◆ WHAT TO DO
All of the data, word for word and free of pictures, is the expected result.

◆ INFORMATION GIVEN
################

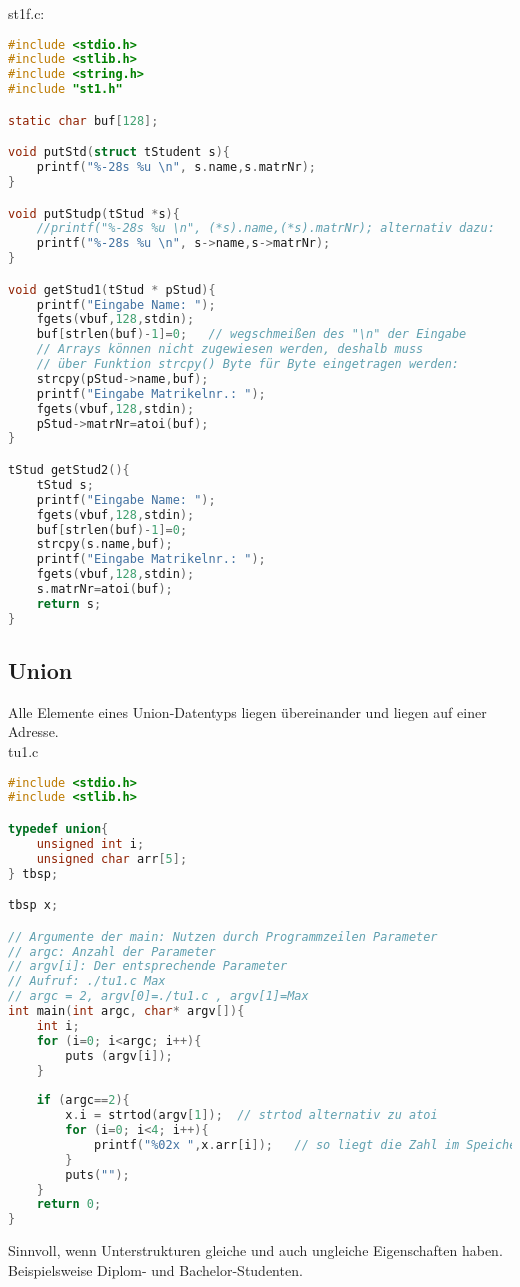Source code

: st1f.c:
\begin{lstlisting}[language=C]
#include <stdio.h>
#include <stlib.h>
#include <string.h>
#include "st1.h"

static char buf[128]; 

void putStd(struct tStudent s){
	printf("%-28s %u \n", s.name,s.matrNr);
}

void putStudp(tStud *s){
	//printf("%-28s %u \n", (*s).name,(*s).matrNr); alternativ dazu:
	printf("%-28s %u \n", s->name,s->matrNr);
}

void getStud1(tStud * pStud){
	printf("Eingabe Name: ");
	fgets(vbuf,128,stdin); 
	buf[strlen(buf)-1]=0;	// wegschmeißen des "\n" der Eingabe
	// Arrays können nicht zugewiesen werden, deshalb muss 
	// über Funktion strcpy() Byte für Byte eingetragen werden:
	strcpy(pStud->name,buf);
	printf("Eingabe Matrikelnr.: "); 
	fgets(vbuf,128,stdin); 
	pStud->matrNr=atoi(buf);
}

tStud getStud2(){
	tStud s;
	printf("Eingabe Name: ");
	fgets(vbuf,128,stdin); 
	buf[strlen(buf)-1]=0;
	strcpy(s.name,buf);
	printf("Eingabe Matrikelnr.: "); 
	fgets(vbuf,128,stdin); 
	s.matrNr=atoi(buf);
	return s;
}
\end{lstlisting}
\subsection{Union}
Alle Elemente eines Union-Datentyps liegen übereinander und liegen auf einer Adresse. \medskip\\
tu1.c
\begin{lstlisting}[language=C]
#include <stdio.h>
#include <stlib.h>

typedef union{
	unsigned int i;
	unsigned char arr[5];
} tbsp;

tbsp x;

// Argumente der main: Nutzen durch Programmzeilen Parameter
// argc: Anzahl der Parameter
// argv[i]: Der entsprechende Parameter
// Aufruf: ./tu1.c Max
// argc = 2, argv[0]=./tu1.c , argv[1]=Max
int main(int argc, char* argv[]){
	int i;
	for (i=0; i<argc; i++){
		puts (argv[i]);
	}
	
	if (argc==2){
		x.i = strtod(argv[1]);	// strtod alternativ zu atoi
		for (i=0; i<4; i++){
			printf("%02x ",x.arr[i]);	// so liegt die Zahl im Speicher
		}
		puts("");
	}
	return 0;
}

\end{lstlisting}

Sinnvoll, wenn Unterstrukturen gleiche und auch ungleiche Eigenschaften haben. Beispielsweise Diplom- und Bachelor-Studenten.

################

◆ SOLUTION TO THE EXERCISE
Source code

: st1f.c:
\begin{lstlisting}[language=C]
#include <stdio.h>
#include <stlib.h>
#include <string.h>
#include "st1.h"

static char buf[128]; 

void putStd(struct tStudent s){
	printf("%-28s %u \n", s.name,s.matrNr);
}

void putStudp(tStud *s){
	//printf("%-28s %u \n", (*s).name,(*s).matrNr); alternativ dazu:
	printf("%-28s %u \n", s->name,s->matrNr);
}

void getStud1(tStud * pStud){
	printf("Eingabe Name: ");
	fgets(vbuf,128,stdin); 
	buf[strlen(buf)-1]=0;	// wegschmeißen des "\n" der Eingabe
	// Arrays können nicht zugewiesen werden, deshalb muss 
	// über Funktion strcpy() Byte für Byte eingetragen werden:
	strcpy(pStud->name,buf);
	printf("Eingabe Matrikelnr.: "); 
	fgets(vbuf,128,stdin); 
	pStud->matrNr=atoi(buf);
}

tStud getStud2(){
	tStud s;
	printf("Eingabe Name: ");
	fgets(vbuf,128,stdin); 
	buf[strlen(buf)-1]=0;
	strcpy(s.name,buf);
	printf("Eingabe Matrikelnr.: "); 
	fgets(vbuf,128,stdin); 
	s.matrNr=atoi(buf);
	return s;
}
\end{lstlisting}
\subsection{Union}
Alle Elemente eines Union-Datentyps liegen übereinander und liegen auf einer Adresse. \medskip\\
tu1.c
\begin{lstlisting}[language=C]
#include <stdio.h>
#include <stlib.h>

typedef union{
	unsigned int i;
	unsigned char arr[5];
} tbsp;

tbsp x;

// Argumente der main: Nutzen durch Programmzeilen Parameter
// argc: Anzahl der Parameter
// argv[i]: Der entsprechende Parameter
// Aufruf: ./tu1.c Max
// argc = 2, argv[0]=./tu1.c , argv[1]=Max
int main(int argc, char* argv[]){
	int i;
	for (i=0; i<argc; i++){
		puts (argv[i]);
	}
	
	if (argc==2){
		x.i = strtod(argv[1]);	// strtod alternativ zu atoi
		for (i=0; i<4; i++){
			printf("%02x ",x.arr[i]);	// so liegt die Zahl im Speicher
		}
		puts("");
	}
	return 0;
}

\end{lstlisting}

Sinnvoll, wenn Unterstrukturen gleiche und auch ungleiche Eigenschaften haben. Beispielsweise Diplom- und Bachelor-Studenten.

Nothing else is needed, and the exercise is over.